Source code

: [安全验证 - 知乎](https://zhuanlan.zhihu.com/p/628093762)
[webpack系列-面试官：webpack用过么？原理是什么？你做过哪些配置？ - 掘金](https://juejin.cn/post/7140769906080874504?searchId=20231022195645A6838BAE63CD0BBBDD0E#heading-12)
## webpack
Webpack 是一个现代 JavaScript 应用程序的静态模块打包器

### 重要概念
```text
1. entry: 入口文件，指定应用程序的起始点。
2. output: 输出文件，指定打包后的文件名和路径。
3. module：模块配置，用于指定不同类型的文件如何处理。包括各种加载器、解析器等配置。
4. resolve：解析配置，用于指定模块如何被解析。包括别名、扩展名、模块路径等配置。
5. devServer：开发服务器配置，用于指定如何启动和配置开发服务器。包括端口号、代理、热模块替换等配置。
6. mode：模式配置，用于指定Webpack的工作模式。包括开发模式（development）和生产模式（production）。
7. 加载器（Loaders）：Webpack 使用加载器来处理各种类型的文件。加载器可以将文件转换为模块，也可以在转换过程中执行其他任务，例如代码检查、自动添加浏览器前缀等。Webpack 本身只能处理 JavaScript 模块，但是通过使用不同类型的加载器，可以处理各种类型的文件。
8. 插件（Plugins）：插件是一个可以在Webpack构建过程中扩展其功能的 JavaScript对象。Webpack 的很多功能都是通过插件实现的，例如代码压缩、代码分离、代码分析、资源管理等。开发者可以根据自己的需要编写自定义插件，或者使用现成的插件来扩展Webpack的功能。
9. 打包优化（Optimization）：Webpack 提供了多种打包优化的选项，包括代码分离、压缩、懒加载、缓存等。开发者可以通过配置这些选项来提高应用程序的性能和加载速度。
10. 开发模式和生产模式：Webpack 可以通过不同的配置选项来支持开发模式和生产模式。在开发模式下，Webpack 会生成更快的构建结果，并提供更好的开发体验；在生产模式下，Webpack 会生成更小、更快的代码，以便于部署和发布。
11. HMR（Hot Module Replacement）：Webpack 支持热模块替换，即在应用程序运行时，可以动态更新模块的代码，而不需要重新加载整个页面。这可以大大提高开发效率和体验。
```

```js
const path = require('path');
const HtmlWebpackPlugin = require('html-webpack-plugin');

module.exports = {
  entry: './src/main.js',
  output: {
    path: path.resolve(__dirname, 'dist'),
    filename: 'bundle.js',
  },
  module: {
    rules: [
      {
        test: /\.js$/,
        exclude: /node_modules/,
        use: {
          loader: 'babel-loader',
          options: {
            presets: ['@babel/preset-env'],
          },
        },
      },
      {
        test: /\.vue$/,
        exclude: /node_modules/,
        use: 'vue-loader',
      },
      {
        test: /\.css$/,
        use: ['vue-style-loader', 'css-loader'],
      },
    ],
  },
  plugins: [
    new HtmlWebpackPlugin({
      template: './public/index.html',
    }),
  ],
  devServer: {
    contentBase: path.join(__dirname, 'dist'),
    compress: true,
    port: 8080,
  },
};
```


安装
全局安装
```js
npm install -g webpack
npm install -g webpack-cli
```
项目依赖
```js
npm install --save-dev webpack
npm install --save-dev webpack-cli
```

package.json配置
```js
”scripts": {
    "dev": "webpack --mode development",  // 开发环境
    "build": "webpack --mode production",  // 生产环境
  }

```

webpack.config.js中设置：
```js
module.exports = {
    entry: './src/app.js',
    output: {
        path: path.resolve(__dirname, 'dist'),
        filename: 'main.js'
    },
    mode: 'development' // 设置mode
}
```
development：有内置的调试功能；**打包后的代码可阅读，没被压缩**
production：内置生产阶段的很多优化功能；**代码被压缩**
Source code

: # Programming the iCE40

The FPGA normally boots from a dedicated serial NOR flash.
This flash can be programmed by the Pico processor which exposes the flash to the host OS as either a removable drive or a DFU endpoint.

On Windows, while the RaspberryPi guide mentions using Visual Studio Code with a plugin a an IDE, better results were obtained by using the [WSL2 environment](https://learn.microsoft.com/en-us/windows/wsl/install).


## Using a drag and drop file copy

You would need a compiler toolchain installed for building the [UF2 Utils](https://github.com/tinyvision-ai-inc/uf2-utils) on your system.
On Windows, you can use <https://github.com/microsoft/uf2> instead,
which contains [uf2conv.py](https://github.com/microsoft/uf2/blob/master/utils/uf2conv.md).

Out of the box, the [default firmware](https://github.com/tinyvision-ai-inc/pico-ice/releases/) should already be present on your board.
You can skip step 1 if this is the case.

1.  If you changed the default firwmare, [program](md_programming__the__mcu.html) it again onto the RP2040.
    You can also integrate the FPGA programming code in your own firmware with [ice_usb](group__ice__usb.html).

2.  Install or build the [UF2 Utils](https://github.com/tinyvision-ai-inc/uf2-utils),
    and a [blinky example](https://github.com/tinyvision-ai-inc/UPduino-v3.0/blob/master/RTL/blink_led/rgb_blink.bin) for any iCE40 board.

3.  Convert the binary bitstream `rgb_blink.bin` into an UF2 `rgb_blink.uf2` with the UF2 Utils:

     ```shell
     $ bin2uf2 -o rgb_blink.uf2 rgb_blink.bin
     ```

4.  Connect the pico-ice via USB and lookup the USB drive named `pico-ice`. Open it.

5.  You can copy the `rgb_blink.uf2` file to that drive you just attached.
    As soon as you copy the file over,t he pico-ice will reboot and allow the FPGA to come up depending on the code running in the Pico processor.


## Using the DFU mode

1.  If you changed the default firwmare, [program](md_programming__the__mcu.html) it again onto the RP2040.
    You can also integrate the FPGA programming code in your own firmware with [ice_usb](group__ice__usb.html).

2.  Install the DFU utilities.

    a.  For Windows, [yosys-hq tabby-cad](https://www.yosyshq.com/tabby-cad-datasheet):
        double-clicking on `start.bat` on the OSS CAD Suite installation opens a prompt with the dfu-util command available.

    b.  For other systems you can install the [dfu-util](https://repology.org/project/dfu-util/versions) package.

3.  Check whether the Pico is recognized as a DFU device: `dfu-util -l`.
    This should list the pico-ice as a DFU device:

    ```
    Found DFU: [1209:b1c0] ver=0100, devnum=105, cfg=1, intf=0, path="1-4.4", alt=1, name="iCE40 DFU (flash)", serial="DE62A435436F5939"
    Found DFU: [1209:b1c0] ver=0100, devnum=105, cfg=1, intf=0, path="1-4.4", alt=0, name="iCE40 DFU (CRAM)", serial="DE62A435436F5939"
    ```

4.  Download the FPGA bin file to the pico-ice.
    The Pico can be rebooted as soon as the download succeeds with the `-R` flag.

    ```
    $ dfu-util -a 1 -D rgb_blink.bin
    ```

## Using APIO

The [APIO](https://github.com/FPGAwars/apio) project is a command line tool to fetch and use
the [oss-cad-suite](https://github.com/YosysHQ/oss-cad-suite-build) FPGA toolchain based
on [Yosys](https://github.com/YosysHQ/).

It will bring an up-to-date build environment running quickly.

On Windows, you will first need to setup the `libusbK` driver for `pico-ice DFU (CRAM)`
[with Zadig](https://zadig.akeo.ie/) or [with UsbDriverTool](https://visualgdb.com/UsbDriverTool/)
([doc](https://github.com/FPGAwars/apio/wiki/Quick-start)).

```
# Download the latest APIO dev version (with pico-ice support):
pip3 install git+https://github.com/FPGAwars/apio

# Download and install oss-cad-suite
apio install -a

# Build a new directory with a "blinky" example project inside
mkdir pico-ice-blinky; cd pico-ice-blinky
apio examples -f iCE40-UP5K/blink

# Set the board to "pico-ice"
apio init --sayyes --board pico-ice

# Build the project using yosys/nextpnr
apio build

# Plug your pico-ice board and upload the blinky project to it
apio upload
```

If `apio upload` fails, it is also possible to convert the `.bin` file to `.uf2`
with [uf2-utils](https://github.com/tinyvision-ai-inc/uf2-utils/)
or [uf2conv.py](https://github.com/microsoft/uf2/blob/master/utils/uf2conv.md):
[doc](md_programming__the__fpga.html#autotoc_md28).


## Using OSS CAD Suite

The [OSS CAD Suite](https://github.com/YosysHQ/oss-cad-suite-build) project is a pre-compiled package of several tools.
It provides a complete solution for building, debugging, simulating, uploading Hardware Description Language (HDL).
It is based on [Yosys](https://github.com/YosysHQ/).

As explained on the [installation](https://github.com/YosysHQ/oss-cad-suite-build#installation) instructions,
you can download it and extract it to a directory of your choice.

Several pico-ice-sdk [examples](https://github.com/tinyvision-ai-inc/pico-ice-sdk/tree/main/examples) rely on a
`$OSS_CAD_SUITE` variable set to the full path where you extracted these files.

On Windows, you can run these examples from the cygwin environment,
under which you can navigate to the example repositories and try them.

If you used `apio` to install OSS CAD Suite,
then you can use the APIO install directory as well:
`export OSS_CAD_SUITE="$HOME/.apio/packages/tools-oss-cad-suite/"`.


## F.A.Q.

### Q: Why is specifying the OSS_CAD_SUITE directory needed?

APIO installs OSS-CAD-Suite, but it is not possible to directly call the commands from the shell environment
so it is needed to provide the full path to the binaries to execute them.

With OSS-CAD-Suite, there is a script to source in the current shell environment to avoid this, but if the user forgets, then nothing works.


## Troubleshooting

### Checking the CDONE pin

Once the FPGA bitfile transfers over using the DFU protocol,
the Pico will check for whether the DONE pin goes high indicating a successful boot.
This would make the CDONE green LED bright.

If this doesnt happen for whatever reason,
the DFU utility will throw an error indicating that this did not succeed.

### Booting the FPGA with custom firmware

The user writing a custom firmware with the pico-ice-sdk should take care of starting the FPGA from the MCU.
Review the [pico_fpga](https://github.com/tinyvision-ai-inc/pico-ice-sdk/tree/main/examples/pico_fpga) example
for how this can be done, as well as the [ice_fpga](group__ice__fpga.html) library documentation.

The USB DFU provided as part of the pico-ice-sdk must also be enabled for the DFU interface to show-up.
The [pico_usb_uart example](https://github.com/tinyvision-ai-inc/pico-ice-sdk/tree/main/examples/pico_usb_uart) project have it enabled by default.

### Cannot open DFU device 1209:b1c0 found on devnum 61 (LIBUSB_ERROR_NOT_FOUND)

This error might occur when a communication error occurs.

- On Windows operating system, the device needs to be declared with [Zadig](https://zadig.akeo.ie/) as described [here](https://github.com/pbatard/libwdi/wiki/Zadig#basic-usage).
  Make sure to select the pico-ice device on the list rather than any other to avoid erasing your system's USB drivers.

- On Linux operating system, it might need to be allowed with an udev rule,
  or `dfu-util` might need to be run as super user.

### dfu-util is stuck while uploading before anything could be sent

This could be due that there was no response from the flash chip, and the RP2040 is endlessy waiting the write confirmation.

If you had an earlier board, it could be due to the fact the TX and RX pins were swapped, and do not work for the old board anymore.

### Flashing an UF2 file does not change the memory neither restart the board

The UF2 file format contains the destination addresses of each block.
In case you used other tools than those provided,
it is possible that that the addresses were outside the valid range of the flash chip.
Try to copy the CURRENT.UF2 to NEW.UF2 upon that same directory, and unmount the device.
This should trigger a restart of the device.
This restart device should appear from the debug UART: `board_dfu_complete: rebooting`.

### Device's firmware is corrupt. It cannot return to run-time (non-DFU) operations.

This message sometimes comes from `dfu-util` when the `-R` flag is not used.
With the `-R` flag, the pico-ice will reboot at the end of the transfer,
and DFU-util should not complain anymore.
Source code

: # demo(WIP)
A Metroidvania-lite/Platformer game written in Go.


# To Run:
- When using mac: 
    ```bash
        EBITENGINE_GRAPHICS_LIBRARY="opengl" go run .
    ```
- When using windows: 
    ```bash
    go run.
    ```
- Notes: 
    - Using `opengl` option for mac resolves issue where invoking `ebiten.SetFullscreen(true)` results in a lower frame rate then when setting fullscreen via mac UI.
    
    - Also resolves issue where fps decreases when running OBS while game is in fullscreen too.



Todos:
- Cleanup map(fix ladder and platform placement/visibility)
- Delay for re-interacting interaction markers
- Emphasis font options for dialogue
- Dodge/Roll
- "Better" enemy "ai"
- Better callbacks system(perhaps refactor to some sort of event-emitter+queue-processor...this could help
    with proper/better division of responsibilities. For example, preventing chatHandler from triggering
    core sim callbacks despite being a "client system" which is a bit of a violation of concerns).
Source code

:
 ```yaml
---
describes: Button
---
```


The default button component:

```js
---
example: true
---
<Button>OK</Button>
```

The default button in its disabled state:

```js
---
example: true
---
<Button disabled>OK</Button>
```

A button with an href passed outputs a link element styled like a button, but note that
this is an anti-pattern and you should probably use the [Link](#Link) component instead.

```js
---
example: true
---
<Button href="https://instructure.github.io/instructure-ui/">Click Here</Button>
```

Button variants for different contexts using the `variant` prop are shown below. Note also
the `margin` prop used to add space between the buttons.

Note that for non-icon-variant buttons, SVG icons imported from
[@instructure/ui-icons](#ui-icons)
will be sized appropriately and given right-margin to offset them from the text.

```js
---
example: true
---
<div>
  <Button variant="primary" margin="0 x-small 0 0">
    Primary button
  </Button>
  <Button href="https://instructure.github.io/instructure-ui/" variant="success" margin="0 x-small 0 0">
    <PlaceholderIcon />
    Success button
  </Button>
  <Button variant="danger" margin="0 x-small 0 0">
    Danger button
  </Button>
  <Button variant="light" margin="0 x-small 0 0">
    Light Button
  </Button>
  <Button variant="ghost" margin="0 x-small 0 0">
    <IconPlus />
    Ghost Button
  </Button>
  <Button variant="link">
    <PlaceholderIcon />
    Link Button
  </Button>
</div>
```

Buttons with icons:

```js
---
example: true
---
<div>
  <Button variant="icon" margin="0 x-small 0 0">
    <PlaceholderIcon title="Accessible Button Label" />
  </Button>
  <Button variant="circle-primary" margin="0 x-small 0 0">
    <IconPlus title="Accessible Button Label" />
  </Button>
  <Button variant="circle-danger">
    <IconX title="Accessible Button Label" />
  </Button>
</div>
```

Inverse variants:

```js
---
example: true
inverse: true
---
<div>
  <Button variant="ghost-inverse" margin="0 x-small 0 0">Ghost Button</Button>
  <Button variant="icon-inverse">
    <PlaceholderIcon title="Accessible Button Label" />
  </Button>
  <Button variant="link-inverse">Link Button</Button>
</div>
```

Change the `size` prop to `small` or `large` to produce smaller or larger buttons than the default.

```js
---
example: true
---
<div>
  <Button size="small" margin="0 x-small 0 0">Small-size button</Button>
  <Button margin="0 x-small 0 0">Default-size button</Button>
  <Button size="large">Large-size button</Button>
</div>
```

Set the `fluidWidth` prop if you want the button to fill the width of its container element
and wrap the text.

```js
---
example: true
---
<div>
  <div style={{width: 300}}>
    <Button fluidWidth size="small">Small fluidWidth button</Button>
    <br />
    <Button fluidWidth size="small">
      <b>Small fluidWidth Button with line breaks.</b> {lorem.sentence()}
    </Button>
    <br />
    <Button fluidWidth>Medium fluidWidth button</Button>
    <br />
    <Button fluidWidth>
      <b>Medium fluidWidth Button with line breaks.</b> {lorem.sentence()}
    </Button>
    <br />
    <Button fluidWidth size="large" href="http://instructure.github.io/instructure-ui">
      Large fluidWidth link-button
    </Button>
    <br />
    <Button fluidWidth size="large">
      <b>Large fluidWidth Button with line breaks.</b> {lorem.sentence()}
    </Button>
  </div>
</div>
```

════════════════

Description of the task -
Gather from the records above every line containing the string "intf".

Written reply -
    Found DFU: [1209:b1c0] ver=0100, devnum=105, cfg=1, intf=0, path="1-4.4", alt=1, name="iCE40 DFU (flash)", serial="DE62A435436F5939"
    Found DFU: [1209:b1c0] ver=0100, devnum=105, cfg=1, intf=0, path="1-4.4", alt=0, name="iCE40 DFU (CRAM)", serial="DE62A435436F5939"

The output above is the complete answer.